A NELSON Mandela Bay student has managed to overcome adversity after he and his brother were left orphaned following the death of their father.
Having had to move to the MTR Smit Children’s Haven after he was orphaned, Koko July now boasts the title of national youth ambassador to parliament and rubs shoulders with South Africa’s politicians on a regular basis.
There is one youth adviser for every province, but July heads the group.
“When my father passed away in 2004 from a heart attack, that just broke the family. He supported the entire household and truly was the head of the household. After the funeral, everything just went down from there.
“My mother could not support us because she did not handle his death very well. My dad was everything to me and I really don’t think I would be where I am now without his support,” he said.
After his father’s death, July, 22, and his brother, Pooe, 17, were left to fend for themselves after struggling family members could not afford to take care of them.
“We were moved from house to house and from family member to family member. We even lived with friends for a while. I was 15 at the time and my brother was about eight or nine.
“My aunt was introduced to MTR Smit by a friend of hers and we then came to live here but now my brother is living in Alice with my aunt.”
After moving to the haven, July said his mother “disappeared” and the haven’s director, Dr Crystal Watson, became the mother figure in his life.
“When my mom disappeared I didn’t have a female mentor in my life. But Dr Watson became my mother and she encouraged me and told me that this wouldn’t be the end of my life.
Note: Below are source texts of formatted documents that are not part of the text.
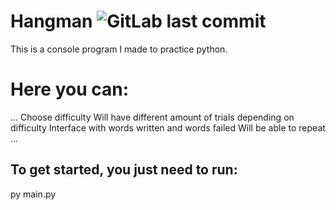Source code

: # Hangman ![GitLab last commit](https://img.shields.io/gitlab/last-commit/hangman?gitlab_url=https%3A%2F%2Fgithub.com%2Fartas100%2Fhangman)


This is a console program I made to practice python.

# Here you can:
...
    Choose difficulty
    Will have different amount of trials depending on difficulty
    Interface with words written and words failed
    Will be able to repeat
...    
## To get started, you just need to run:

py main.py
She tried her utmost to keep me happy and she is the inspiration in my life and she is the first person that I turn to for help,” July said.
He is studying third-year BCom accounting at NMMU thanks to a bursary.
He also serves as the national youth coordinator for the National Association of Child Care Workers.
July said his dream was to build an accounting firm. “The core of my business would be giving back, because I believe that you have to, as Gandhi said, be the change you want to see in the world.
“A lot of us wait for the government or somebody else to do something but it’s about what you can do to change the situation,” he said.